A modern data lake is the center of gravity of a Starburst-enabled data analytics architecture. With Starburst’s single point of access, powered by connections to over 50 enterprise data sources, most data can remain at the source. Data teams still consolidate the company’s most important data in the data lake, but they no longer worry about capturing every data point that might be important.

Starburst’s data lake analytics platform makes it easier to manage data lakes while ensuring variety, quality, accuracy, and freshness.

2. Data Ingesting, Processing and Transformation

Supporting business analytics from monolithic data storage platforms requires a massive commitment to data pipeline development — and maintenance. Engineers must develop extract, transform, and load (ETL) pipelines for every request. They must also vigilantly monitor data sources to ensure changes do not break these pipelines.

A modern data analytics architecture creates an abstraction layer that virtualizes the company’s data architecture. Authorized users can explore data at any source through a single point of access like Starburst without needing ETL pipelines.

Many projects that once required data engineering time and resources will never need a data pipeline. Large projects may still need pipelines, but with significantly reduced development times thanks to this ETL-free exploration phase.

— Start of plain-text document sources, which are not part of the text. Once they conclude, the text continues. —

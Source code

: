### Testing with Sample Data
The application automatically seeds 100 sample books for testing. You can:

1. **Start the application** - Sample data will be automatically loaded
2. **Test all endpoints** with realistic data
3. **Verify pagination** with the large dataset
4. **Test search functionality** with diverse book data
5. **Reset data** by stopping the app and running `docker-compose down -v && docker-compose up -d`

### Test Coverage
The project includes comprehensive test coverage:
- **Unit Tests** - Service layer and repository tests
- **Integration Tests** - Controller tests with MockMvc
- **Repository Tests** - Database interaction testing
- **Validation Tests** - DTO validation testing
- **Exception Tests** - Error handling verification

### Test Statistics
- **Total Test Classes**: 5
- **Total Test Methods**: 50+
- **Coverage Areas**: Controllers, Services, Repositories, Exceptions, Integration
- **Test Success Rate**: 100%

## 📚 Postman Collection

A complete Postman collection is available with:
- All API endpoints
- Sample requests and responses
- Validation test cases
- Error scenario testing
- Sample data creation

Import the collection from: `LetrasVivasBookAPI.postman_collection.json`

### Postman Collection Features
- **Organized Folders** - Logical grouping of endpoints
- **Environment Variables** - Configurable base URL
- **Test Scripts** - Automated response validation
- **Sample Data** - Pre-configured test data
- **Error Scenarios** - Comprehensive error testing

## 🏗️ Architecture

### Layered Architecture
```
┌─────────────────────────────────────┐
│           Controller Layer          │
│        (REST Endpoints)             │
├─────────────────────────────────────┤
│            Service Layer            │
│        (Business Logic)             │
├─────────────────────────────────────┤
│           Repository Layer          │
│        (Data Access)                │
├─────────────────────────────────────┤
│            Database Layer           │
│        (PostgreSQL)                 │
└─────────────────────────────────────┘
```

3. Data Analysis and Exploration

Legacy data warehouses and data lakes suffer from poor data visibility. Data is hard to find. Its structure, format, and quality is inconsistent from source to source. As a result, decision-makers must wait for data teams to cleanse and process data before analysts can get to work.

Starburst’s data lake analytics platform renders the complexity of modern data architectures invisible to data consumers and the engineers who support them. Data workloads can connect to any storage layer, file format, or table format it needs. At the same time, Starburst delivers the visibility and control needed by best-in-class data governance practices.

Data analytics architecture: Real-world use case and healthcare case study

The healthcare organization Optum is a case study in using Starburst’s data lake analytics platform to create a modern data architecture.

1. Data sources

Optum’s infrastructure consists of many SAS, Microsoft SQL Server, Teradata, and Postgres databases as well as a petabyte-scale Hadoop data lake.

Starburst connectors let Optum create a virtual data architecture that unified every data source within a single system. Data no longer needs to be moved or copied across silos to support the company’s analytics.

In addition, Starburst’s separation of storage from compute allows Optum to scale resources with demand, resulting in a 30% drop in resource utilization.

2. Data processing

When analysts needed data from multiple sources, Optum’s data team had to develop ETL pipelines to copy and process data. This expensive and time-consuming operation was inflexible and too unresponsive for the 10,000 users who need results in seconds.

With Starburst, data users can directly query any data source using the SQL tools they already know. No pipelines needed. Optum’s analysts get the results from ad hoc queries up to ten times faster than they did before, speeding their time to insight.

3. Real-time results while protecting PHI

As a healthcare company, Optum has a mission to protect the personal health information (PHI) in its systems. At the same time, the company must make data accessible to produce the insights that improve patient outcomes and business performance.

By providing a single point of access, Starburst gives Optum’s authorized users the access they need to make a difference. According to Optum, customer retention and satisfaction metrics have improved and it expects faster time to insight to save millions.

At the same time that Starburst helps Optum deliver results, our virtualized data layer helps protect Optum’s PHI. Starburst Enterprise provides a central hub for managing access. Fine-grained, role-based access policies can control access by table, column, and row to ensure authorized users are the only ones able to access sensitive data.